By deriving and coding every algorithm themselves, participants gain a true command of the fundamentals that power modern machine-learning, positioning them to develop reliable, interpretable solutions rather than relying on black-box tools, according to course developer Alex Gorodetsky, an associate professor in the department. 

“Complex Systems Design and Integration” (AEROSP 740-003) expects students to arrive with coding experience and includes a substantial section on statistical methods and data-driven modeling. This part of the course introduces techniques often used in machine learning—such as regression, surrogate modeling and neural networks—as methods for design exploration and optimization of complex engineered systems. The course was developed and is taught by Gökçin Çınar, an assistant professor of aerospace engineering.

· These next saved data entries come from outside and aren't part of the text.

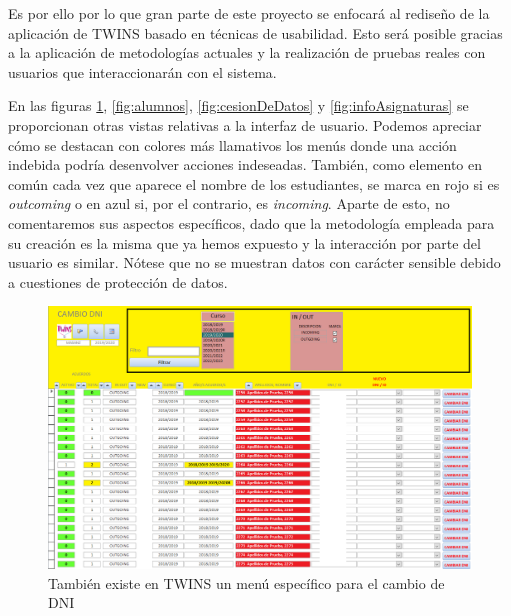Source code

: Es por ello por lo que gran parte de este proyecto se enfocará al rediseño de la aplicación de TWINS basado en técnicas de usabilidad. Esto será posible gracias a la aplicación de metodologías actuales y la realización de pruebas reales con usuarios que interaccionarán con el sistema.

En las figuras \ref{fig:cambioDNI}, \ref{fig:alumnos}, \ref{fig:cesionDeDatos} y \ref{fig:infoAsignaturas} se proporcionan otras vistas relativas a la interfaz de usuario. Podemos apreciar cómo se destacan con colores más llamativos los menús donde una acción indebida podría desenvolver acciones indeseadas. También, como elemento en común cada vez que aparece el nombre de los estudiantes, se marca en rojo si es \textit{outcoming} o en azul si, por el contrario, es \textit{incoming}. Aparte de esto, no comentaremos sus aspectos específicos, dado que la metodología empleada para su creación es la misma que ya hemos expuesto y la interacción por parte del usuario es similar. Nótese que no se muestran datos con carácter sensible debido a cuestiones de protección de datos.


\begin{figure}
	\includegraphics[width=\textwidth]{img/Capturas de TWINS/cambioDNI.png}
	\caption[Menú de cambio de DNI]{También existe en TWINS un menú específico para el cambio de DNI}
	\label{fig:cambioDNI}
\end{figure}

In Nuclear Engineering and Radiological Sciences, Radaideh also teaches “Applied Machine Learning for Nuclear Engineers” (NERS 590) in which students work with real-world nuclear applications in fission, fusion, reactor control, security and medical imaging. The course combines weekly machine learning theory lectures and programming labs, covering topics such as deep learning, neural networks, reinforcement learning, generative AI and large language models. Students use these foundations to apply machine learning to a problem of their choice.

Modular learning opportunities

People who graduated years or decades before ChatGPT splashed onto the scene may also be looking for ways to harness AI as engineers, as well as students in other areas of study, and Michigan Engineering professors aim to serve these needs with shorter or more narrowly focused learning opportunities.

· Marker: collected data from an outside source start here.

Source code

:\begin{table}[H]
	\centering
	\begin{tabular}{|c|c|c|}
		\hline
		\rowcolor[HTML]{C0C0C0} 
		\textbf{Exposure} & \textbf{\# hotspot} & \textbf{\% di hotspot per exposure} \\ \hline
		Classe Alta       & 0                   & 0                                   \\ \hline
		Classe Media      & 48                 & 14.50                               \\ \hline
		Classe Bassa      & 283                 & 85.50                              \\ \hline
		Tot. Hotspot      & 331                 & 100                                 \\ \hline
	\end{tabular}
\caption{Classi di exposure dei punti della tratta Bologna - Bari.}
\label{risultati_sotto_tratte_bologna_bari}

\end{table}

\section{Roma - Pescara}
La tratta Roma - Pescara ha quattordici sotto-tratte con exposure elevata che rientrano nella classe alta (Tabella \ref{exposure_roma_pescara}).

Interior of a car with autonomous driving features, showing the driver’s hands off the wheel and a central touch screen.
As connected and autonomous vehicle technologies continue to grow as an engineering field, the University of Michigan’s Center for Connected and Automated Transportation offers a free certificate program to help students at CCAT institutions get started in the industry. Photo: Marcin Szczepankski, Michigan Engineering

Biomedical engineering professors are developing a series of online modules to teach foundations of programming machine learning and AI, such as linear algebra, in applied contexts. Chandrasekaran; Zhongming Liu, an associate professor in the department; and Anne Draelos, an assistant professor, are leading this effort. 

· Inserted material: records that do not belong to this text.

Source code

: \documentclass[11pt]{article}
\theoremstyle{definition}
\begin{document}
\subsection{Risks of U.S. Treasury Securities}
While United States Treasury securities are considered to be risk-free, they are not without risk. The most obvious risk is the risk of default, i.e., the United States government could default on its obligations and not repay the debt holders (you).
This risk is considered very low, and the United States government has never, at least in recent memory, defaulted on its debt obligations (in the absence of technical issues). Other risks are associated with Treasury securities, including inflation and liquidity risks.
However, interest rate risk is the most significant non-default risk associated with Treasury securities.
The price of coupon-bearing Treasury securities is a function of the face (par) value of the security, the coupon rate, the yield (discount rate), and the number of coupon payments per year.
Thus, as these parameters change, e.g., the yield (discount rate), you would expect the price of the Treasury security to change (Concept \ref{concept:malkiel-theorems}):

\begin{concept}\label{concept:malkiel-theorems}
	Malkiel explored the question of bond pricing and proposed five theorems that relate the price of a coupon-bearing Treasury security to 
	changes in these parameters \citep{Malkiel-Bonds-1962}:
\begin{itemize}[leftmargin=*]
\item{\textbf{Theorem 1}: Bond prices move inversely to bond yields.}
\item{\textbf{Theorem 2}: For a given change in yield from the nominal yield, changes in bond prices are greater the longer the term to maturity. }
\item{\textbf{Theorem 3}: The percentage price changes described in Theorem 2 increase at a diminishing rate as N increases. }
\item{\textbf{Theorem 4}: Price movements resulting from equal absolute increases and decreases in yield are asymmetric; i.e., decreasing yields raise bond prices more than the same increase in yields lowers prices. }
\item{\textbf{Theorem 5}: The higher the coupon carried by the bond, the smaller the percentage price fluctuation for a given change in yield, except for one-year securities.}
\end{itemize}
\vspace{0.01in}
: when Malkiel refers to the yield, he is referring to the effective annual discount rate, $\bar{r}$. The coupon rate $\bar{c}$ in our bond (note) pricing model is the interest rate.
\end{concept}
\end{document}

In particular, they aim to provide flexibility and adaptability across different educational backgrounds. The modules will cover fundamental AI and machine learning concepts as applied to specific biomedical engineering challenges, such as applications in neuroscience, imaging and systems biology. These modules are intended for graduate students and professionals, to be updated as AI continues to evolve, with an eye to creating a certificate program.

A certificate program offered through the Center for Connected and Automated Vehicles at U-M, provides a 5-module course intended to prepare undergraduate and graduate students to help develop AI for self-driving vehicles. It includes modeling and machine learning methods in addition to topics like cybersecurity, dynamics and control, and legal considerations. 

Teaching beyond U-M, mechanical engineering professor Wei Lu offers a series of three massive open online courses (MOOCs) on Coursera, collectively called AI for mechanical engineers. The modules are AI for autonomous vehicles and robotics, AI for design and optimization, and AI for energy and biomedical applications. Coursera reports more than 1500 enrollments for the series as of publication.

U-M institutes also engage academic professionals with opportunities to learn about AI. The Michigan Institute for Computational Discovery and Engineering hosts an annual workshop on scientific foundation models, and the Michigan Institute for Data Science offers a series of mini-symposia on AI, the last featuring many engineers who are using AI in research.